* _How to complete this task_:
Return every record below exactly as written.

Saved data entries:
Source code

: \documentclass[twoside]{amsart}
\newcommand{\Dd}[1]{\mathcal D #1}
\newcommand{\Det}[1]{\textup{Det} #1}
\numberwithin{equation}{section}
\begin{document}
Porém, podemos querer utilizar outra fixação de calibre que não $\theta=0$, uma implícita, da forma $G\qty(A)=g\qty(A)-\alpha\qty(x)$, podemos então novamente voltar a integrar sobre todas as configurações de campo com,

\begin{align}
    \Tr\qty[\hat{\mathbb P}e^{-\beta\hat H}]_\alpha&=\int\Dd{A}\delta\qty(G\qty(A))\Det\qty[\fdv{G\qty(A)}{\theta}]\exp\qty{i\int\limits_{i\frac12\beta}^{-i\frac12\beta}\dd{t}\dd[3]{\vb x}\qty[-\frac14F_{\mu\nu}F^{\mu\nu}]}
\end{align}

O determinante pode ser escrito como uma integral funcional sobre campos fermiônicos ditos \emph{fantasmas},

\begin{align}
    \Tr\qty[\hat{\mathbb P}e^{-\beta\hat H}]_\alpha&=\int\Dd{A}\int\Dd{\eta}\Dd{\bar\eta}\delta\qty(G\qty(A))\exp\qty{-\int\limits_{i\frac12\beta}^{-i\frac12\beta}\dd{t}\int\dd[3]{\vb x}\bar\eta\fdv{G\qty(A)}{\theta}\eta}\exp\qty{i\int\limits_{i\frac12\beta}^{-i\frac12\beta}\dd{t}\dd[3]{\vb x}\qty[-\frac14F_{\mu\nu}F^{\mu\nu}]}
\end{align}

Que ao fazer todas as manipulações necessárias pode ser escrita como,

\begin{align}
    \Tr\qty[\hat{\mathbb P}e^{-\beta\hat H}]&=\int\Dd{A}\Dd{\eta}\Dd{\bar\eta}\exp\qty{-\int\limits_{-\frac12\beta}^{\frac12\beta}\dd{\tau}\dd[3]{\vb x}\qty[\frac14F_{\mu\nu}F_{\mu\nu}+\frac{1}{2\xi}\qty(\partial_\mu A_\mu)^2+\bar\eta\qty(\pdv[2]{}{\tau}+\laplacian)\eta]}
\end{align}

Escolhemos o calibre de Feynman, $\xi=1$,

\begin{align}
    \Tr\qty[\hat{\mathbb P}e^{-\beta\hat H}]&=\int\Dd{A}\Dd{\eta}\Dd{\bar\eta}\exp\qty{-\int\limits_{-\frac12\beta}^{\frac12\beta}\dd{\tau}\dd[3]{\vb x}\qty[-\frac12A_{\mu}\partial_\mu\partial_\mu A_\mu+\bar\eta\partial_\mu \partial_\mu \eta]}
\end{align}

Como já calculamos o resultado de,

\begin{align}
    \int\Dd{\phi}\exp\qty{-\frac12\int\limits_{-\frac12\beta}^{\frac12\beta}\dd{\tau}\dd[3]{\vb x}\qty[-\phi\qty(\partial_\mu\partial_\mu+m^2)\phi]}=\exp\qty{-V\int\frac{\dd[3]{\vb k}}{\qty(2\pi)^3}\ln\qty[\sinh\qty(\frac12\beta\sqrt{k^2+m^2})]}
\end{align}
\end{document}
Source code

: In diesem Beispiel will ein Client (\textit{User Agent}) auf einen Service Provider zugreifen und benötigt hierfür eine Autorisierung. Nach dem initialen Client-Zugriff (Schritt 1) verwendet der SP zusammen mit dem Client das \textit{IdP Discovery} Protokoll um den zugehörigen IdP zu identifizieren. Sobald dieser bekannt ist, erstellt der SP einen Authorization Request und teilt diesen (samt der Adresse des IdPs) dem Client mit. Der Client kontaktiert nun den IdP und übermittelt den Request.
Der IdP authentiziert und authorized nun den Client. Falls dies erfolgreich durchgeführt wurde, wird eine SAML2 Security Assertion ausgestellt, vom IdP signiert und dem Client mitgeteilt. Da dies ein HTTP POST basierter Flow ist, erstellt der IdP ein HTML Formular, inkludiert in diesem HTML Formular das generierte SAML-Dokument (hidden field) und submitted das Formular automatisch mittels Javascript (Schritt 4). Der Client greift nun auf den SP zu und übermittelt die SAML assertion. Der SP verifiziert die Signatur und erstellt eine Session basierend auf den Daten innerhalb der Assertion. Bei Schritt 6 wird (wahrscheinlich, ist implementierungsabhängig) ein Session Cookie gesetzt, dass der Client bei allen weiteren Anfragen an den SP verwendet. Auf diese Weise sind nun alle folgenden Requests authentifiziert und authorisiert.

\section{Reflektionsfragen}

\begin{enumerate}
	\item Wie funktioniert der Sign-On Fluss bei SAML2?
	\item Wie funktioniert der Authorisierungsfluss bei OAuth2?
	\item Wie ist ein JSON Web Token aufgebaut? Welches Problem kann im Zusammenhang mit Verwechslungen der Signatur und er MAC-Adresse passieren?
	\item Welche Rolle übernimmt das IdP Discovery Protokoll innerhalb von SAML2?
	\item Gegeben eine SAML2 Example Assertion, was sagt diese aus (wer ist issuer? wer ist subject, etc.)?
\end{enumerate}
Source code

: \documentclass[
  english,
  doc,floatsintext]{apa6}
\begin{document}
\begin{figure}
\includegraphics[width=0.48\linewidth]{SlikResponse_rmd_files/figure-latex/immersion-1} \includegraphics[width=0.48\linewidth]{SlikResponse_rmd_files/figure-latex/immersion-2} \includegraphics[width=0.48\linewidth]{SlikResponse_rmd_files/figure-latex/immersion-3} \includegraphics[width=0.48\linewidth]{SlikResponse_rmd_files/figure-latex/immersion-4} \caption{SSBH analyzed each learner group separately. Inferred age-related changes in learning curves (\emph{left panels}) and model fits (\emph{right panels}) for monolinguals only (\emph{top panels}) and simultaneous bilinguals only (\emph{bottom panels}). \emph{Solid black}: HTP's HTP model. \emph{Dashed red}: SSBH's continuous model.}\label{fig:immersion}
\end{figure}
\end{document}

* _Exercise output_:
Source code

: \documentclass[twoside]{amsart}
\newcommand{\Dd}[1]{\mathcal D #1}
\newcommand{\Det}[1]{\textup{Det} #1}
\numberwithin{equation}{section}
\begin{document}
Porém, podemos querer utilizar outra fixação de calibre que não $\theta=0$, uma implícita, da forma $G\qty(A)=g\qty(A)-\alpha\qty(x)$, podemos então novamente voltar a integrar sobre todas as configurações de campo com,

\begin{align}
    \Tr\qty[\hat{\mathbb P}e^{-\beta\hat H}]_\alpha&=\int\Dd{A}\delta\qty(G\qty(A))\Det\qty[\fdv{G\qty(A)}{\theta}]\exp\qty{i\int\limits_{i\frac12\beta}^{-i\frac12\beta}\dd{t}\dd[3]{\vb x}\qty[-\frac14F_{\mu\nu}F^{\mu\nu}]}
\end{align}

O determinante pode ser escrito como uma integral funcional sobre campos fermiônicos ditos \emph{fantasmas},

\begin{align}
    \Tr\qty[\hat{\mathbb P}e^{-\beta\hat H}]_\alpha&=\int\Dd{A}\int\Dd{\eta}\Dd{\bar\eta}\delta\qty(G\qty(A))\exp\qty{-\int\limits_{i\frac12\beta}^{-i\frac12\beta}\dd{t}\int\dd[3]{\vb x}\bar\eta\fdv{G\qty(A)}{\theta}\eta}\exp\qty{i\int\limits_{i\frac12\beta}^{-i\frac12\beta}\dd{t}\dd[3]{\vb x}\qty[-\frac14F_{\mu\nu}F^{\mu\nu}]}
\end{align}

Que ao fazer todas as manipulações necessárias pode ser escrita como,

\begin{align}
    \Tr\qty[\hat{\mathbb P}e^{-\beta\hat H}]&=\int\Dd{A}\Dd{\eta}\Dd{\bar\eta}\exp\qty{-\int\limits_{-\frac12\beta}^{\frac12\beta}\dd{\tau}\dd[3]{\vb x}\qty[\frac14F_{\mu\nu}F_{\mu\nu}+\frac{1}{2\xi}\qty(\partial_\mu A_\mu)^2+\bar\eta\qty(\pdv[2]{}{\tau}+\laplacian)\eta]}
\end{align}

Escolhemos o calibre de Feynman, $\xi=1$,

\begin{align}
    \Tr\qty[\hat{\mathbb P}e^{-\beta\hat H}]&=\int\Dd{A}\Dd{\eta}\Dd{\bar\eta}\exp\qty{-\int\limits_{-\frac12\beta}^{\frac12\beta}\dd{\tau}\dd[3]{\vb x}\qty[-\frac12A_{\mu}\partial_\mu\partial_\mu A_\mu+\bar\eta\partial_\mu \partial_\mu \eta]}
\end{align}

Como já calculamos o resultado de,

\begin{align}
    \int\Dd{\phi}\exp\qty{-\frac12\int\limits_{-\frac12\beta}^{\frac12\beta}\dd{\tau}\dd[3]{\vb x}\qty[-\phi\qty(\partial_\mu\partial_\mu+m^2)\phi]}=\exp\qty{-V\int\frac{\dd[3]{\vb k}}{\qty(2\pi)^3}\ln\qty[\sinh\qty(\frac12\beta\sqrt{k^2+m^2})]}
\end{align}
\end{document}
Source code

: In diesem Beispiel will ein Client (\textit{User Agent}) auf einen Service Provider zugreifen und benötigt hierfür eine Autorisierung. Nach dem initialen Client-Zugriff (Schritt 1) verwendet der SP zusammen mit dem Client das \textit{IdP Discovery} Protokoll um den zugehörigen IdP zu identifizieren. Sobald dieser bekannt ist, erstellt der SP einen Authorization Request und teilt diesen (samt der Adresse des IdPs) dem Client mit. Der Client kontaktiert nun den IdP und übermittelt den Request.
Der IdP authentiziert und authorized nun den Client. Falls dies erfolgreich durchgeführt wurde, wird eine SAML2 Security Assertion ausgestellt, vom IdP signiert und dem Client mitgeteilt. Da dies ein HTTP POST basierter Flow ist, erstellt der IdP ein HTML Formular, inkludiert in diesem HTML Formular das generierte SAML-Dokument (hidden field) und submitted das Formular automatisch mittels Javascript (Schritt 4). Der Client greift nun auf den SP zu und übermittelt die SAML assertion. Der SP verifiziert die Signatur und erstellt eine Session basierend auf den Daten innerhalb der Assertion. Bei Schritt 6 wird (wahrscheinlich, ist implementierungsabhängig) ein Session Cookie gesetzt, dass der Client bei allen weiteren Anfragen an den SP verwendet. Auf diese Weise sind nun alle folgenden Requests authentifiziert und authorisiert.

\section{Reflektionsfragen}

\begin{enumerate}
	\item Wie funktioniert der Sign-On Fluss bei SAML2?
	\item Wie funktioniert der Authorisierungsfluss bei OAuth2?
	\item Wie ist ein JSON Web Token aufgebaut? Welches Problem kann im Zusammenhang mit Verwechslungen der Signatur und er MAC-Adresse passieren?
	\item Welche Rolle übernimmt das IdP Discovery Protokoll innerhalb von SAML2?
	\item Gegeben eine SAML2 Example Assertion, was sagt diese aus (wer ist issuer? wer ist subject, etc.)?
\end{enumerate}
Source code

: \documentclass[
  english,
  doc,floatsintext]{apa6}
\begin{document}
\begin{figure}
\includegraphics[width=0.48\linewidth]{SlikResponse_rmd_files/figure-latex/immersion-1} \includegraphics[width=0.48\linewidth]{SlikResponse_rmd_files/figure-latex/immersion-2} \includegraphics[width=0.48\linewidth]{SlikResponse_rmd_files/figure-latex/immersion-3} \includegraphics[width=0.48\linewidth]{SlikResponse_rmd_files/figure-latex/immersion-4} \caption{SSBH analyzed each learner group separately. Inferred age-related changes in learning curves (\emph{left panels}) and model fits (\emph{right panels}) for monolinguals only (\emph{top panels}) and simultaneous bilinguals only (\emph{bottom panels}). \emph{Solid black}: HTP's HTP model. \emph{Dashed red}: SSBH's continuous model.}\label{fig:immersion}
\end{figure}
\end{document}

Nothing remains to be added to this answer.